The Catholic Church Gets 17 New Cardinals, 3 From US. See The Full List Below

The Catholic Church Gets 17 New Cardinals, 3 From US. See The Full List Below

The Roman Catholic Church is set to get 17 new cardinals, with 11 of them coming from places that have never had a cardinal.


Pope Francis made the announcement of the new cardinals, expected in recent weeks, during his weekly Sunday address following the noon-time Angelus prayer in St. Peter’s Square.

Among the new cardinals chosen by Pope Francis are three U.S. bishops: Chicago Archbishop Blase Cupich, Indianapolis Archbishop Joseph Tobin, and the newly appointed Vatican official Bishop Kevin Farrell. 

Pope Francis appointed Cupich to Chicago in September 2014. The native Nebraskan had previously served as the bishop of Spokane, Washington. Archbishop Joseph Tobin is a Redemptorist who previously served as the secretary for the Vatican’s religious congregation before being appointed to Indianapolis by Pope Benedict XVI in 2012. Indianapolis has also never been represented in the College of Cardinals. Farrell, born in Ireland, had been serving as the bishop of Dallas before August, when Francis appointed him to lead the Vatican’s new Dicastery for Laity, Family and Life. 

The new cardinals come from 11 different countries and 13 are under the age of 80, the age at which cardinals can no longer vote in conclave. 

Cardinals, sometimes known as the “princes of the church” and for their red vestments, are usually senior Catholic prelates who serve either as archbishops in the world’s largest dioceses or in the Vatican’s central bureaucracy. Their principal role is to gather in secret conclave after the death or resignation of a pope to elect his successor. 
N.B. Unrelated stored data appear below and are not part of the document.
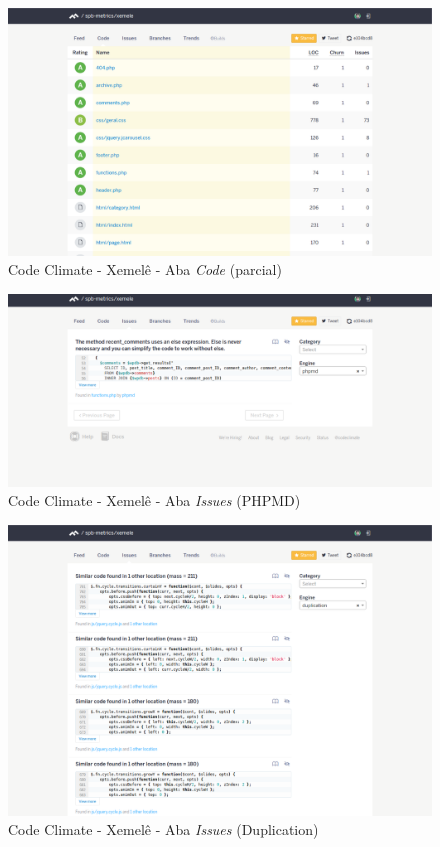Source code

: \begin{figure}[!htb]
	\centering
    \includegraphics[keepaspectratio=true,scale=0.3]
    {figuras/codeclimate_code_tab.eps}
  \caption{Code Climate - Xemelê - Aba \textit{Code} (parcial)}
	\label{fig:codeclimate_code_tab}
\end{figure}

\begin{figure}[!htb]
	\centering
    \includegraphics[keepaspectratio=true,scale=0.3]
    {figuras/codeclimate_issues_tab_phpmd.eps}
  \caption{Code Climate - Xemelê - Aba \textit{Issues} (PHPMD)}
	\label{fig:codeclimate_issues_tab_phpmd}
\end{figure}

\begin{figure}[!htb]
	\centering
    \includegraphics[keepaspectratio=true,scale=0.3]
    {figuras/codeclimate_issues_tab_duplication.eps}
  \caption{Code Climate - Xemelê - Aba \textit{Issues} (Duplication)}
	\label{fig:codeclimate_issues_tab_duplication}
\end{figure}

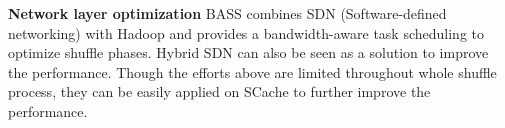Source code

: \textbf{Network layer optimization} 
{\color{black}
BASS\cite{qin2017bandwidth} combines SDN (Software-defined networking) with Hadoop and provides a bandwidth-aware task scheduling to optimize shuffle phases.
Hybrid SDN \cite{huang2018survey} can also be seen as a solution to improve the performance.
Though the efforts above are limited throughout whole shuffle process, they can be easily applied on SCache to further improve the performance.
}

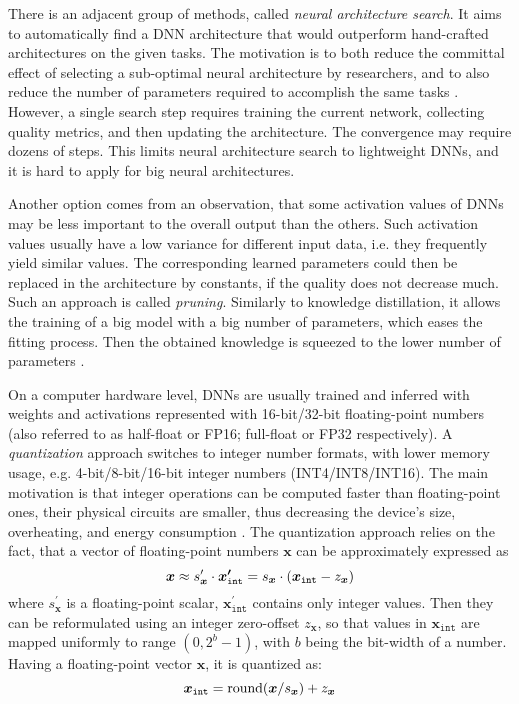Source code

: There is an adjacent group of methods, called \textit{neural architecture search}. It aims to automatically find a DNN architecture that would outperform hand-crafted architectures on the given tasks. The motivation is to both reduce the committal effect of selecting a sub-optimal neural architecture by researchers, and to also reduce the number of parameters required to accomplish the same tasks \cite{survey:neural-arch-search19, dnn:eff-neural-arch-search18}. However, a single search step requires training the current network, collecting quality metrics, and then updating the architecture. The convergence may require dozens of steps. This limits neural architecture search to lightweight DNNs, and it is hard to apply for big neural architectures.

Another option comes from an observation, that some activation values of DNNs may be less important to the overall output than the others. Such activation values usually have a low variance for different input data, i.e. they frequently yield similar values. The corresponding learned parameters could then be replaced in the architecture by constants, if the quality does not decrease much. Such an approach is called \textit{pruning}. Similarly to knowledge distillation, it allows the training of a big model with a big number of parameters, which eases the fitting process. Then the obtained knowledge is squeezed to the lower number of parameters  \cite{method:pruning16, survey:pruning20, speed:prunning-gan21}.

On a computer hardware level, DNNs are usually trained and inferred with weights and activations represented with 16-bit/32-bit floating-point numbers (also referred to as half-float or FP16; full-float or FP32 respectively). A \textit{quantization} approach switches to integer number formats, with lower memory usage, e.g. 4-bit/8-bit/16-bit integer numbers (INT4/INT8/INT16). The main motivation is that integer operations can be computed faster than floating-point ones, their physical circuits are smaller, thus decreasing the device's size, overheating, and energy consumption \cite{aux:fp-int-speed10}. The quantization approach relies on the fact, that a vector of floating-point numbers $\bm{x}$ can be approximately expressed as 
\begin{equation}
	\setlength\abovedisplayskip{0pt}
	\bm{x} \approx s^\prime_{\bm{x}} \cdot \bm{x^\prime_{\mathtt{int}}} = s_{\bm{x}} \cdot (\bm{x_{\mathtt{int}}} - z_{\bm{x}})
	\setlength\belowdisplayskip{0pt}
\end{equation} where $s^\prime_{\bm{x}}$ is a floating-point scalar, $\bm{x^\prime_{\mathtt{int}}}$ contains only integer values. Then they can be reformulated using an integer zero-offset $z_{\bm{x}}$, so that values in $\bm{x_{\mathtt{int}}}$ are mapped uniformly to range $(0, 2^b-1)$, with $b$ being the bit-width of a number. Having a floating-point vector $\bm{x}$, it is quantized as:  
\begin{equation}
	\setlength\abovedisplayskip{0pt}
	\bm{x_{\mathtt{int}}} = \text{round}(\bm{x}/s_{\bm{x}}) + z_{\bm{x}}
	\setlength\belowdisplayskip{0pt}
	\label{lit:eq:float-to-quantized}
\end{equation}


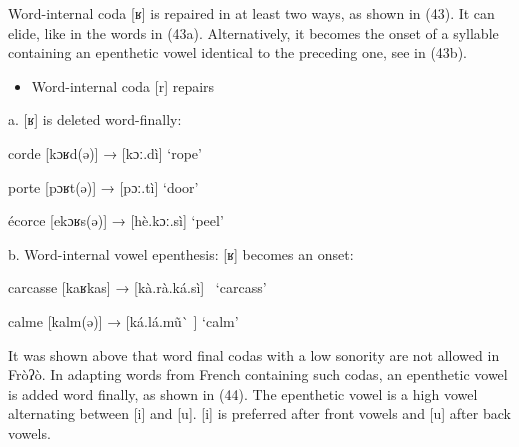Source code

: Word-internal coda [ʁ] is repaired in at least two ways, as shown in (43). It can elide, like in the words in (43a). Alternatively, it becomes the onset of a syllable containing an epenthetic vowel identical to the preceding one, see in (43b). 

\begin{itemize}
\item \begin{styleindexi}
\label{bkm:Ref476053826}    Word-internal coda [r] repairs 
\end{styleindexi}\end{itemize}
\begin{styleindexi}
        a. [ʁ] is deleted word-finally: 
\end{styleindexi}

\begin{styleindexi}
          corde         [kɔʁd(ə)]        →         [kɔː.dì]          ‘rope’
\end{styleindexi}

\begin{styleindexi}
          porte           [pɔʁt(ə)]          →         [pɔː.tì]          ‘door’
\end{styleindexi}

\begin{styleindexi}
          écorce         [ekɔʁs(ə)]        →         [hè.kɔː.sì]       ‘peel’
\end{styleindexi}

\begin{styleindexi}
        b. Word-internal vowel epenthesis: [ʁ] becomes an onset: 
\end{styleindexi}

\begin{styleindexi}
          carcasse     [kaʁkas]         →         [kà.rà.ká.sì]~    ‘carcass’
\end{styleindexi}

\begin{styleindexi}
          calme           [kalm(ə)]        →         [ká.lá.mũ\`{} ]       ‘calm’
\end{styleindexi}

It was shown above that word final codas with a low sonority are not allowed in Fròʔò. In adapting words from French containing such codas, an epenthetic vowel is added word finally, as shown in (44). The epenthetic vowel is a high vowel alternating between [i] and [u]. [i] is preferred after front vowels and [u] after back vowels.

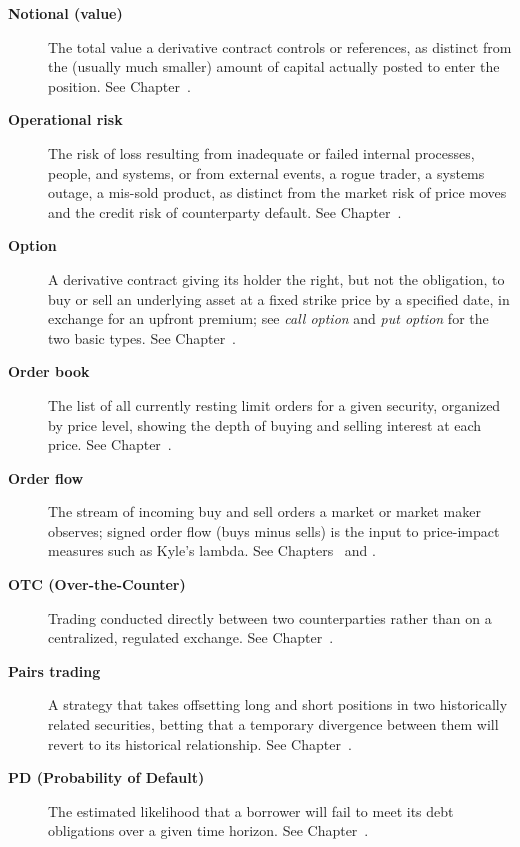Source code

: \documentclass[../ai_in_finance]{subfiles}
\begin{document}
\begin{description}
\item[\textbf{Notional (value)}] The total value a derivative contract controls or references, as distinct from the (usually much smaller) amount of capital actually posted to enter the position. See Chapter~.

\item[\textbf{Operational risk}] The risk of loss resulting from inadequate or failed internal processes, people, and systems, or from external events, a rogue trader, a systems outage, a mis-sold product, as distinct from the market risk of price moves and the credit risk of counterparty default. See Chapter~.

\item[\textbf{Option}] A derivative contract giving its holder the right, but not the obligation, to buy or sell an underlying asset at a fixed strike price by a specified date, in exchange for an upfront premium; see \emph{call option} and \emph{put option} for the two basic types. See Chapter~.

\item[\textbf{Order book}] The list of all currently resting limit orders for a given security, organized by price level, showing the depth of buying and selling interest at each price. See Chapter~.

\item[\textbf{Order flow}] The stream of incoming buy and sell orders a market or market maker observes; signed order flow (buys minus sells) is the input to price-impact measures such as Kyle's lambda. See Chapters~ and .

\item[\textbf{OTC (Over-the-Counter)}] Trading conducted directly between two counterparties rather than on a centralized, regulated exchange. See Chapter~.

\item[\textbf{Pairs trading}] A strategy that takes offsetting long and short positions in two historically related securities, betting that a temporary divergence between them will revert to its historical relationship. See Chapter~.

\item[\textbf{PD (Probability of Default)}] The estimated likelihood that a borrower will fail to meet its debt obligations over a given time horizon. See Chapter~.



\end{description}
\end{document}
Of the 17 new cardinals chosen by Pope Francis, four come from Europe, three from the U.S., three from Latin America, two from Africa, two from wider Asia, two from island nations, and one currently represents the church in the Middle East.
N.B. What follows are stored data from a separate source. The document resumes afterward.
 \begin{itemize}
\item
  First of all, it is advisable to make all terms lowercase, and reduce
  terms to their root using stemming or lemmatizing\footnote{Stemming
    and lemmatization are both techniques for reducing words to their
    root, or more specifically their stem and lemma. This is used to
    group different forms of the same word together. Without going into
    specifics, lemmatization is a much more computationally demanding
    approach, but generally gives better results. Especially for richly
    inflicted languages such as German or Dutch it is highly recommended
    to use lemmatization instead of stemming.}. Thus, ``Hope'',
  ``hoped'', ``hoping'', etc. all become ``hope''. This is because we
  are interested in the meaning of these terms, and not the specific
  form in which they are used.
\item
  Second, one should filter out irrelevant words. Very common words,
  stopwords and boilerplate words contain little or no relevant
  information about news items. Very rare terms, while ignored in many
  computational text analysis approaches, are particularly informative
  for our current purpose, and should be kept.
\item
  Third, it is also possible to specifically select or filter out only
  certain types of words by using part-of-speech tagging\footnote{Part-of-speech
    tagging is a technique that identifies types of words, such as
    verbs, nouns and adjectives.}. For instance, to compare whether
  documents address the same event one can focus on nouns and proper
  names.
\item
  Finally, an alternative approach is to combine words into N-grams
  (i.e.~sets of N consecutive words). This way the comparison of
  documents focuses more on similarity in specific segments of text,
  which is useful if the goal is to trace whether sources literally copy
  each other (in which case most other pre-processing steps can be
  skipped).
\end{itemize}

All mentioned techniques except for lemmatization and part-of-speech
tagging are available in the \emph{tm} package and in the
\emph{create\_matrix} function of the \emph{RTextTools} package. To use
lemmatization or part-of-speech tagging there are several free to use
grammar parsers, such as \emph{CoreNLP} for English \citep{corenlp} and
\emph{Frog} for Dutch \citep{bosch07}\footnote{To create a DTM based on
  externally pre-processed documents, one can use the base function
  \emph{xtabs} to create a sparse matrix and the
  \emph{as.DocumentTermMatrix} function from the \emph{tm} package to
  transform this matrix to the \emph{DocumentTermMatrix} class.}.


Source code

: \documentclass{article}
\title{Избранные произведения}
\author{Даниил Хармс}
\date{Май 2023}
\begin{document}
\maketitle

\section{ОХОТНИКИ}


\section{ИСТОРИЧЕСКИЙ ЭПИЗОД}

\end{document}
Eleven come from places that have never had a cardinal, including new cardinal electors: Archbishop Dieudonne Nzapalainga of Bangui, Central African Republic; Archbishop Patrick D’Rozario of Dhaka, Bangladesh; Archbishop Patrick D’Rozario of Merida, Venezuela; and, Archbishop Carlos Aguiar Retes of Tlalnepantla de Baz, Mexico. 
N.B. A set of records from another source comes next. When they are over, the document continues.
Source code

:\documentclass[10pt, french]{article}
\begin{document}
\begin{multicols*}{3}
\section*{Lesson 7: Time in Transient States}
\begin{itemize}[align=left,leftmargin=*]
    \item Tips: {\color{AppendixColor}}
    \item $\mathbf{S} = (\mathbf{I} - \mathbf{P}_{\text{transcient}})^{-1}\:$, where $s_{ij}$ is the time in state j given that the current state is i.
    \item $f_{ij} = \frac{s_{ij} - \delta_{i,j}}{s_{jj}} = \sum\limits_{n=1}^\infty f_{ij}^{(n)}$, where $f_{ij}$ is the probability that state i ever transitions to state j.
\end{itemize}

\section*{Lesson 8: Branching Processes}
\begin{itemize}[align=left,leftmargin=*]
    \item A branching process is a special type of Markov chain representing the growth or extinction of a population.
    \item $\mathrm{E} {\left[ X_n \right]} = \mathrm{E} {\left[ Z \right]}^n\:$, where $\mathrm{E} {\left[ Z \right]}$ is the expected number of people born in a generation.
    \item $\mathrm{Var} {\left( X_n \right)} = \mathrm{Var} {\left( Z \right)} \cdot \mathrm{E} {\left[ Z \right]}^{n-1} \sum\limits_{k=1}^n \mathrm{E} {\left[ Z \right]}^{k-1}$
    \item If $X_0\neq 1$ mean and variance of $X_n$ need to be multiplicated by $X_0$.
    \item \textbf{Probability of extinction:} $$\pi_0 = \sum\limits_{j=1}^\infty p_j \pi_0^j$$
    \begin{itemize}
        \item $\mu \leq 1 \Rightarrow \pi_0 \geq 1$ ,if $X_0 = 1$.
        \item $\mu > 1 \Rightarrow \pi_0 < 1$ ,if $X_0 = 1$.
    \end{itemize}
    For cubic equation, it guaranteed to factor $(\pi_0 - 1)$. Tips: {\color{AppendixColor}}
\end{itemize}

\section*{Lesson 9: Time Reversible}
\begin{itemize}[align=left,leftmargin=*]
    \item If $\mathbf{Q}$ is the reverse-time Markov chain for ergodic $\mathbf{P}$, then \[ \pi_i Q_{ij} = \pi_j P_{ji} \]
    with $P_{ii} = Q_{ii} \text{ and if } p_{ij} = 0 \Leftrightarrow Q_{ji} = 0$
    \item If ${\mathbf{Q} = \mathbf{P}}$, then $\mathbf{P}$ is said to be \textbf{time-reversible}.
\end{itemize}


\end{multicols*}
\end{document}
Two come from island nations not before represented, cardinal electors: Bishop Maurice Piat of Mauritius’ Port Louis and Archbishop John Ribat of Papua New Guinea’s Port Moresby. 

Pope Francis also named as a cardinal the Vatican’s apostolic nuncio, or ambassador, in Syria, Italian Archbishop Mario Zenari, saying in his remarks naming the cardinals that the country is “beloved and tormented.” 

The pope will elevate the new cardinals at a formal ceremony at the Vatican, known as a consistory, on Nov. 19, the vigil of the conclusion of the Jubilee year for mercy on Nov. 20. Pope Francis will then celebrate the concluding Mass of the Jubilee the next day with the new cardinals. 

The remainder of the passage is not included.